Look over the entries that follow and work out how many lines contain "Therefore". State the number only.

____ Provided records

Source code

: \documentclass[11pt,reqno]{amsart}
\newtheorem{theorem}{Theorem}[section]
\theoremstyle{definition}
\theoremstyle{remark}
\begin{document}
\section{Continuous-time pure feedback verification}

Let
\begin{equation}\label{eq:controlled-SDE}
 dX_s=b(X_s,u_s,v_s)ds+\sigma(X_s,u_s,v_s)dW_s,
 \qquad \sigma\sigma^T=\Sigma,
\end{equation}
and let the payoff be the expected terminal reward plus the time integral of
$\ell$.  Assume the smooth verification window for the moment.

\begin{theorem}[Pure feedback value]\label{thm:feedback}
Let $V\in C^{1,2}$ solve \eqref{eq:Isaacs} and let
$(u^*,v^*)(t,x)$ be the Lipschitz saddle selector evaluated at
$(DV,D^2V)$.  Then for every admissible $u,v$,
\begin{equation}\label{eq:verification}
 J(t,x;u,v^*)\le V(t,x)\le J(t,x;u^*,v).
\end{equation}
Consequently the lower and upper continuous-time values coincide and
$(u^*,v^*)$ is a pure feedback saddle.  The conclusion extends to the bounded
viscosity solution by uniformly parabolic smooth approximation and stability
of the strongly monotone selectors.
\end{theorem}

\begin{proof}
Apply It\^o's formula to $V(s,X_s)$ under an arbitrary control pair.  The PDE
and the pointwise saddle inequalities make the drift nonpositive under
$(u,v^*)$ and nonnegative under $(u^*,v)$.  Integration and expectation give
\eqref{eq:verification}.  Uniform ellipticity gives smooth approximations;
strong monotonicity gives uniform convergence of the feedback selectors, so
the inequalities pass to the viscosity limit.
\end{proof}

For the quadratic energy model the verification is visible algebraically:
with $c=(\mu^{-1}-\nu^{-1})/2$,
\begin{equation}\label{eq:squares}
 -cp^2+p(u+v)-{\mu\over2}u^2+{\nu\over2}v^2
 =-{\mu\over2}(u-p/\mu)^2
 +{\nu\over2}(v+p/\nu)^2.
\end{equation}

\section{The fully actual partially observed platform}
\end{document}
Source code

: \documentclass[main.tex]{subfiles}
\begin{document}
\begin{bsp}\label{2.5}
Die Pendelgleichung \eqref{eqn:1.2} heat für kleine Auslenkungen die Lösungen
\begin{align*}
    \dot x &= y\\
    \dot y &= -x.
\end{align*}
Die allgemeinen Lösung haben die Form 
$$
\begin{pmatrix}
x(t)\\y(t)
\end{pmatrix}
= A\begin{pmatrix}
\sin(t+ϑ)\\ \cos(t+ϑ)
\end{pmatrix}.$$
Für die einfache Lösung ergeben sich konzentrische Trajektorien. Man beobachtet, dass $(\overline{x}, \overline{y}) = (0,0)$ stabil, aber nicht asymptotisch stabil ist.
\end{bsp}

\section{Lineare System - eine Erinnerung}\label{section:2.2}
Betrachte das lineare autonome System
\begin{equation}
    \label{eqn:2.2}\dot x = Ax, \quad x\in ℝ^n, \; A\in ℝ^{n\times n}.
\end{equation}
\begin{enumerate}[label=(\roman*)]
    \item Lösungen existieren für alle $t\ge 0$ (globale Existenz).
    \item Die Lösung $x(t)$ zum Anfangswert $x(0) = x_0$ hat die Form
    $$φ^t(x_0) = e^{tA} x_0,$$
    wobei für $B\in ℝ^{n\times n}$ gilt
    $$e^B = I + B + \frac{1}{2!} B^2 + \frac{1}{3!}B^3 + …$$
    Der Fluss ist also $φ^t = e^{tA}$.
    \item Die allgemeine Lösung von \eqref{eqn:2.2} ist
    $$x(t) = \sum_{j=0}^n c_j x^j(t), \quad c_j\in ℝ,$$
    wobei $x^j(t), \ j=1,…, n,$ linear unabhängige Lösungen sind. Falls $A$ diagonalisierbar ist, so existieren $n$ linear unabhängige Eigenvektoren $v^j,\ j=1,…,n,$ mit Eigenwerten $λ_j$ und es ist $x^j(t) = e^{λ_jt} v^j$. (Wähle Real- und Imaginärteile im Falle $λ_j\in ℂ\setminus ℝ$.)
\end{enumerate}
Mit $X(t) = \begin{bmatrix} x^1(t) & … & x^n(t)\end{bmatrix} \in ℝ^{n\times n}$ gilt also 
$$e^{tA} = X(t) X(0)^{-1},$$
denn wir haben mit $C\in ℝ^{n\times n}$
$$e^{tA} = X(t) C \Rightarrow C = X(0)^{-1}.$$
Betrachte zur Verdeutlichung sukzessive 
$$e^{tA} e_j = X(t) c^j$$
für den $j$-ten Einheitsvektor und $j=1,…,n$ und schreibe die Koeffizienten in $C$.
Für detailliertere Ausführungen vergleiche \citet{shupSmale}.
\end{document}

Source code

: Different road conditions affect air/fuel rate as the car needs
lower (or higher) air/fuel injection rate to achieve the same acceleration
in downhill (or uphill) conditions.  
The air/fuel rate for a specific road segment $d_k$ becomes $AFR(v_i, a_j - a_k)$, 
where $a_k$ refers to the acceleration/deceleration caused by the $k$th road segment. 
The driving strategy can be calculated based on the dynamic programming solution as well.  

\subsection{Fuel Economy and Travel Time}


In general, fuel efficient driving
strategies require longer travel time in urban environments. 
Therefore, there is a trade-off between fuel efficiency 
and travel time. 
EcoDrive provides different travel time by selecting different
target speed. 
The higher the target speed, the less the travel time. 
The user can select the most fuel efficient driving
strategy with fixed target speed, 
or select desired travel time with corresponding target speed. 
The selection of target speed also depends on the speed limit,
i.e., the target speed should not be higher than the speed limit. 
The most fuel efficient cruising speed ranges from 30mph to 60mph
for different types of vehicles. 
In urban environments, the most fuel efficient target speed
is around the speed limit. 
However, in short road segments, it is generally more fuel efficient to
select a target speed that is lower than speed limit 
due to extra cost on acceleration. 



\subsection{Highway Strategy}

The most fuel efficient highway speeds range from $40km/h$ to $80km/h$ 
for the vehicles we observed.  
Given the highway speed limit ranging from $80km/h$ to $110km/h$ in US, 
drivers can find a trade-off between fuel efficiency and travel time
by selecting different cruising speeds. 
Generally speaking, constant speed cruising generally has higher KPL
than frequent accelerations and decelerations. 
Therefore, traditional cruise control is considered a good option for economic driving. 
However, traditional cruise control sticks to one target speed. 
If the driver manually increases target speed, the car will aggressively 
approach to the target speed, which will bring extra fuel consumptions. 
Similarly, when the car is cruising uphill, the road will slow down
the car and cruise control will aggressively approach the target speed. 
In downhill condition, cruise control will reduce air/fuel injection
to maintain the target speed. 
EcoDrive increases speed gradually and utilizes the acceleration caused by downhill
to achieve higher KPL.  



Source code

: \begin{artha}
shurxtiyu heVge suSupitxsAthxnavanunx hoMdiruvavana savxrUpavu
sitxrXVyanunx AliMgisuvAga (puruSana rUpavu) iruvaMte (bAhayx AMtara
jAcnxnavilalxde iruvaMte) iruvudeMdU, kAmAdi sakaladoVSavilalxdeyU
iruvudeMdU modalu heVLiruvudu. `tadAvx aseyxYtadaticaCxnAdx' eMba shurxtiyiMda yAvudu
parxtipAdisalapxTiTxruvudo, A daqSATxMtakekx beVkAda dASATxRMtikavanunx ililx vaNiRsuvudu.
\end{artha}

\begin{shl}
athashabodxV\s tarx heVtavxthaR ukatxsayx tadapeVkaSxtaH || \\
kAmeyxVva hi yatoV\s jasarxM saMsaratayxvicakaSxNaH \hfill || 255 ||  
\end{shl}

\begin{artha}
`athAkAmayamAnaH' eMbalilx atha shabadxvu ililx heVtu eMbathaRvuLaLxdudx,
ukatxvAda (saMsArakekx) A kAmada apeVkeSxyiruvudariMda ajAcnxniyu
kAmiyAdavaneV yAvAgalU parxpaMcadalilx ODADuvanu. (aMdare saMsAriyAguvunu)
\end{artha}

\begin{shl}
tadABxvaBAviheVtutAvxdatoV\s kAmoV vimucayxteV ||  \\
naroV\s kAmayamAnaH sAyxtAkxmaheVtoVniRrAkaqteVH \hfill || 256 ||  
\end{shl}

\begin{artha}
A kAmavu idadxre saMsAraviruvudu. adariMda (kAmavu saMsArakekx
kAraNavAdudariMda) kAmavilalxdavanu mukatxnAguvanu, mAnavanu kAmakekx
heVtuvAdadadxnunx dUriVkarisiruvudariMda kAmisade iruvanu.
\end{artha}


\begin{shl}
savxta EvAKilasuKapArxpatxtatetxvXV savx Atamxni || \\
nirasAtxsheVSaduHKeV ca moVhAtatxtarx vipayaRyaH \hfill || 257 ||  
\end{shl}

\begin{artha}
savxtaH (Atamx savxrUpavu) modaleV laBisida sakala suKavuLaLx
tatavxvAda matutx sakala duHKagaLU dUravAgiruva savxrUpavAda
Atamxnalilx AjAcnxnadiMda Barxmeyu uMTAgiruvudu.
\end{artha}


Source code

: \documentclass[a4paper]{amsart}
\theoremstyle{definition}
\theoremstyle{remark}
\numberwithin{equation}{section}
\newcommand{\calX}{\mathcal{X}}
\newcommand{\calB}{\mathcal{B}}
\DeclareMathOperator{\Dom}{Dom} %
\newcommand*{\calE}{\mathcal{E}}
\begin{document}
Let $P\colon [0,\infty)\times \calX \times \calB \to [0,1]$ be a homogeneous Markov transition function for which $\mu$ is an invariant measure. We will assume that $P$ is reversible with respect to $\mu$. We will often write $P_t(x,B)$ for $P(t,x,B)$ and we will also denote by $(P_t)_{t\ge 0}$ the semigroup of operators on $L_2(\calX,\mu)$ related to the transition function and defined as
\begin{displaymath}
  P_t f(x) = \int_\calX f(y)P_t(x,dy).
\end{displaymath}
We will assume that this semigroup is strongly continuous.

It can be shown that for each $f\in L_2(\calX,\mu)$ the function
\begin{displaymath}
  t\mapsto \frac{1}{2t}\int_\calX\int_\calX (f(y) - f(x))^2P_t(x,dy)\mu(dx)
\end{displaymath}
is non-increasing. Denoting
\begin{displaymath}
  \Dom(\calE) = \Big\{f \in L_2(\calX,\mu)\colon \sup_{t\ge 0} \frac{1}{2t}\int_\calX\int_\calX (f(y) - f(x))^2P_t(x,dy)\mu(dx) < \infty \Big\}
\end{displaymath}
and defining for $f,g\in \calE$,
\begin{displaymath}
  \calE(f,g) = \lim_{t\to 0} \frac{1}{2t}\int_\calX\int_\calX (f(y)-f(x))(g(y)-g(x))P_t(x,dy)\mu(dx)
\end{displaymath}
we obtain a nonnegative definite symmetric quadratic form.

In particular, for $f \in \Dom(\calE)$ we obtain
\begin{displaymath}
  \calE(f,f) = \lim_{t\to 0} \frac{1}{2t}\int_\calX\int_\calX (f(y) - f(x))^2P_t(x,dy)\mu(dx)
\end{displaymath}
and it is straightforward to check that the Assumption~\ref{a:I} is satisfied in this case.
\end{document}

________

Solution to the exercise
2